■ YOUR TASK:
In the listing that follows, how many lines include the string "accessed"? Reply with only the number.

■ SUPPLIED DATA:
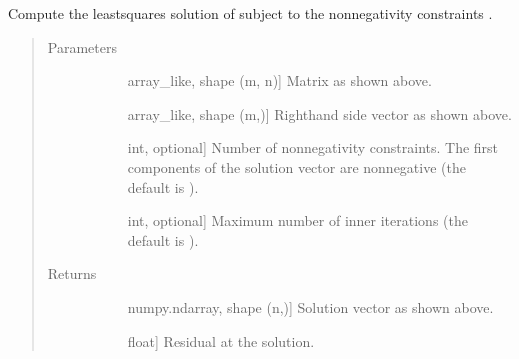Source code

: \documentclass[letterpaper,10pt,english]{sphinxmanual}
\begin{document}
\begin{fulllineitems}
\label{\detokenize{refs/generated/cobyqa.linalg.nnls:cobyqa.linalg.nnls}}
\sphinxAtStartPar
Compute the least\sphinxhyphen{}squares solution of  subject to the
nonnegativity constraints .
\begin{quote}\begin{description}
\item[{Parameters}] \leavevmode\begin{description}
\item[{}] \leavevmode{[}array\_like, shape (m, n){]}
\sphinxAtStartPar
Matrix  as shown above.

\item[{}] \leavevmode{[}array\_like, shape (m,){]}
\sphinxAtStartPar
Right\sphinxhyphen{}hand side vector  as shown above.

\item[{}] \leavevmode{[}int, optional{]}
\sphinxAtStartPar
Number of nonnegativity constraints. The first  components of the
solution vector are nonnegative (the default is ).

\item[{}] \leavevmode{[}int, optional{]}
\sphinxAtStartPar
Maximum number of inner iterations (the default is ).

\end{description}

\item[{Returns}] \leavevmode\begin{description}
\item[{}] \leavevmode{[}numpy.ndarray, shape (n,){]}
\sphinxAtStartPar
Solution vector  as shown above.

\item[{}] \leavevmode{[}float{]}
\sphinxAtStartPar
Residual at the solution.


\end{description}
\end{description}
\end{quote}
\end{fulllineitems}
\end{document}
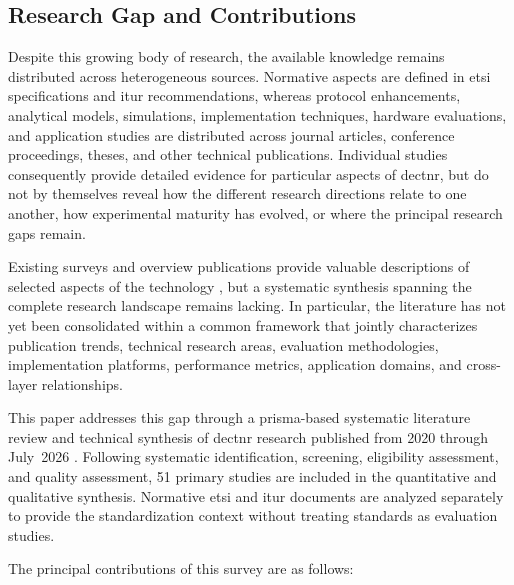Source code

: \subsection{Research Gap and Contributions}
\label{subsec:intro_gap}

Despite this growing body of research, the available knowledge remains
distributed across heterogeneous sources. Normative aspects are defined in
\gls{etsi} specifications and \gls{itur} recommendations, whereas protocol
enhancements, analytical models, simulations, implementation techniques,
hardware evaluations, and application studies are distributed across journal
articles, conference proceedings, theses, and other technical publications.
Individual studies consequently provide detailed evidence for particular
aspects of \gls{dectnr}, but do not by themselves reveal how the different
research directions relate to one another, how experimental maturity has
evolved, or where the principal research gaps remain.

Existing surveys and overview publications provide valuable descriptions of
selected aspects of the technology
\cite{kovalchukovDECT2020NewRadio2022,
perez-guiraoDECTNRUnveiling2022,
smidaETSIDECT2020Component2023}, but a systematic synthesis spanning the
complete research landscape remains lacking. In particular, the literature
has not yet been consolidated within a common framework that jointly
characterizes publication trends, technical research areas, evaluation
methodologies, implementation platforms, performance metrics, application
domains, and cross-layer relationships.

This paper addresses this gap through a \gls{prisma}-based systematic
literature review and technical synthesis of \gls{dectnr} research published
from 2020 through July~2026 \cite{pagePRISMA2020}. Following systematic
identification, screening, eligibility assessment, and quality assessment,
51 primary studies are included in the quantitative and qualitative
synthesis. Normative \gls{etsi} and \gls{itur} documents are analyzed
separately to provide the standardization context without treating standards
as evaluation studies.

The principal contributions of this survey are as follows:

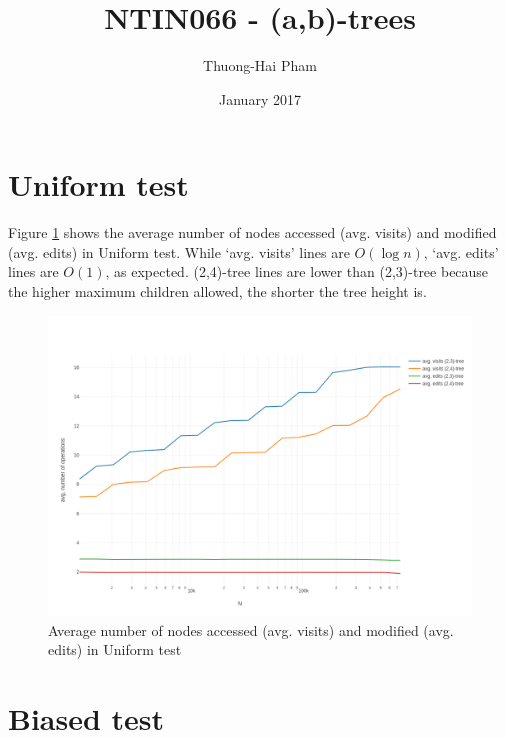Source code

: \documentclass{article}
\title{NTIN066 - (a,b)-trees}
\author{Thuong-Hai Pham}
\date{January 2017}
\begin{document}
\maketitle

\section{Uniform test}

Figure \ref{fig:uni} shows the average number of nodes accessed (avg. visits) and modified (avg. edits) in Uniform test. While `avg. visits' lines are $O(\log n)$, `avg. edits' lines are $O(1)$, as expected. (2,4)-tree lines are lower than (2,3)-tree because the higher maximum children allowed, the shorter the tree height is.

\begin{figure}[h!]
\centering
\includegraphics[width=\textwidth]{NTIN066-abtree-plot1.png}
\caption{Average number of nodes accessed (avg. visits) and modified (avg. edits) in Uniform test}
\label{fig:uni}
\end{figure}

\section{Biased test}
\end{document}
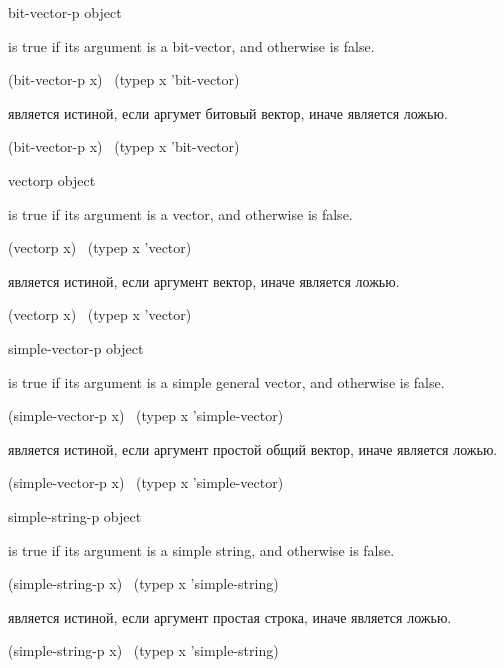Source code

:\begin{defun}[Function]
bit-vector-p object

 is true if its argument is a bit-vector,
and otherwise is false.
\begin{lisp}
(bit-vector-p x) \EQ\ (typep x 'bit-vector)
\end{lisp}

 является истиной, если аргумет битовый вектор, иначе является ложью.
\begin{lisp}
(bit-vector-p x) \EQ\ (typep x 'bit-vector)
\end{lisp}
\end{defun}

\begin{defun}[Function]
vectorp object

 is true if its argument is a vector,
and otherwise is false.
\begin{lisp}
(vectorp x) \EQ\ (typep x 'vector)
\end{lisp}

 является истиной, если аргумент вектор, иначе является ложью.
\begin{lisp}
(vectorp x) \EQ\ (typep x 'vector)
\end{lisp}
\end{defun}

\begin{defun}[Function]
simple-vector-p object

 is true if its argument is a simple general vector,
and otherwise is false.
\begin{lisp}
(simple-vector-p x) \EQ\ (typep x 'simple-vector)
\end{lisp}

 является истиной, если аргумент простой общий вектор, иначе
является ложью.
\begin{lisp}
(simple-vector-p x) \EQ\ (typep x 'simple-vector)
\end{lisp}
\end{defun}

\begin{defun}[Function]
simple-string-p object

 is true if its argument is a simple string,
and otherwise is false.
\begin{lisp}
(simple-string-p x) \EQ\ (typep x 'simple-string)
\end{lisp}

 является истиной, если аргумент простая строка, иначе
является ложью.
\begin{lisp}
(simple-string-p x) \EQ\ (typep x 'simple-string)
\end{lisp}
\end{defun}

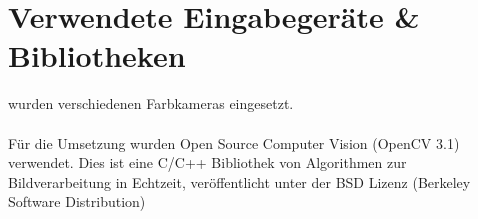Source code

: \section{Verwendete Eingabegeräte \& Bibliotheken}
\label{hardware}
 wurden verschiedenen Farbkameras eingesetzt.\\
\\
Für die Umsetzung wurden Open Source Computer Vision (OpenCV 3.1) verwendet. Dies ist eine C/C++ Bibliothek von Algorithmen zur Bildverarbeitung in Echtzeit, veröffentlicht unter der BSD Lizenz (Berkeley
Software Distribution)\\
\cite{OpenCv_What_Is}\cite{wiki_Wha_is_OPenCV}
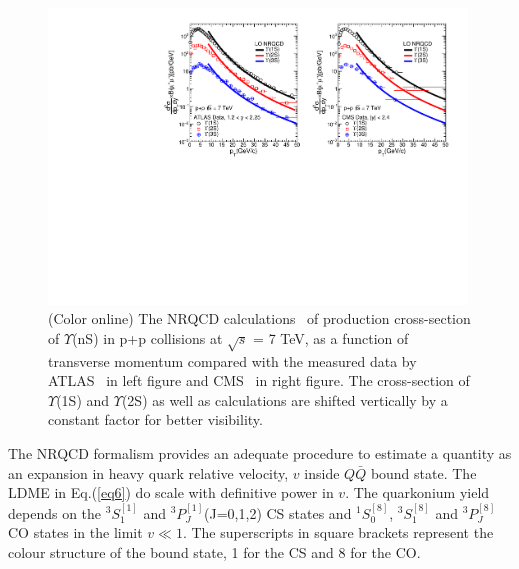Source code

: \begin{figure}
  \centering
  \includegraphics[width=0.99\textwidth]{Figures/Fig4_CMS_ATLAS_YnS_7TeV_Pt.pdf}
  \caption{\small{(Color online) The NRQCD calculations~\cite{Kumar:2021sek} of production cross-section of $\Upsilon$(nS) in
      p+p collisions at $\sqrt{s}$ = 7 TeV, as a function of transverse momentum compared with
      the measured data by ATLAS~\cite{ATLAS:2012lmu} in left figure and CMS~\cite{CMS:2013qur}
      in right figure. The cross-section of $\Upsilon$(1S) and $\Upsilon$(2S) as well as
      calculations are shifted vertically by a constant factor for better visibility.}}
  \label{Fig:SigmaYnSCMS7TeV}
\end{figure}



The NRQCD formalism provides an adequate procedure to estimate a quantity as an expansion in 
heavy quark relative velocity, $v$ inside $Q\bar{Q}$ bound state. The LDME in Eq.(\ref{eq6})
do scale with definitive power in $v$. The quarkonium yield depends on the $^3S_1^{[1]}$ 
and $^3P_J^{[1]}$(J=0,1,2) CS states and $^1S_0^{[8]}$, $^3S_1^{[8]}$ and $^3P_J^{[8]}$
CO states in the limit $v\ll 1$.
The superscripts in square brackets represent the colour structure of the bound state,
1 for the CS and 8 for the CO.





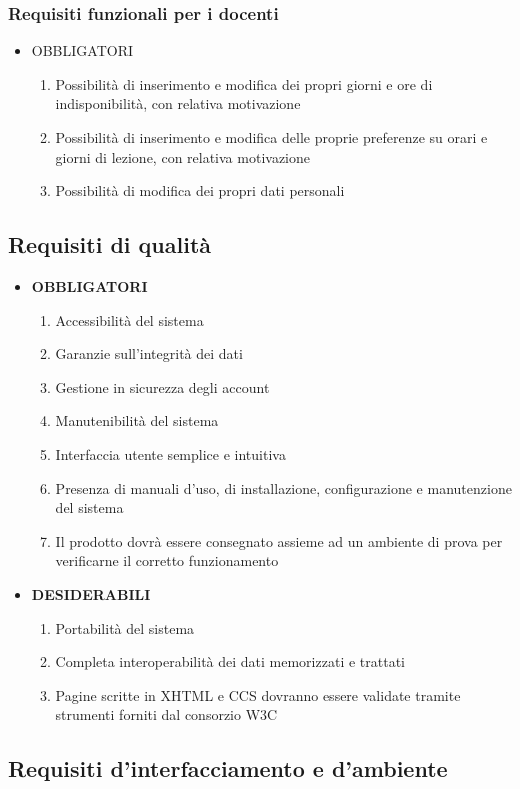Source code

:\documentclass[11pt,a4paper]{article}
\begin{document}
\subsubsection{Requisiti funzionali per i docenti}
\begin{itemize}
\item \textsc{OBBLIGATORI}
\begin{enumerate}
\item Possibilità di inserimento e modifica dei propri giorni e ore di indisponibilità, con relativa motivazione
\item Possibilità di inserimento e modifica delle proprie preferenze su orari e giorni di lezione, con relativa motivazione
\item Possibilità di modifica dei propri dati personali
\end{enumerate}
\end{itemize}
\subsection{Requisiti di qualità}
\begin{itemize}
\item \textbf{OBBLIGATORI}
\begin{enumerate}
\item Accessibilità del sistema
\item Garanzie sull'integrità dei dati
\item Gestione in sicurezza degli account
\item Manutenibilità del sistema
\item Interfaccia utente semplice e intuitiva
\item Presenza di manuali d'uso, di installazione, configurazione e manutenzione del sistema
\item Il prodotto dovrà essere consegnato assieme ad un ambiente di prova per verificarne il corretto funzionamento
\end{enumerate}
\item \textbf{DESIDERABILI}
\begin{enumerate}
\item Portabilità del sistema
\item Completa interoperabilità dei dati memorizzati e trattati
\item Pagine scritte in XHTML e CCS dovranno essere validate tramite strumenti forniti dal consorzio W3C
\end{enumerate}
\end{itemize}
\subsection{Requisiti d'interfacciamento e d'ambiente}
\end{document}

■ THE ANSWER:
2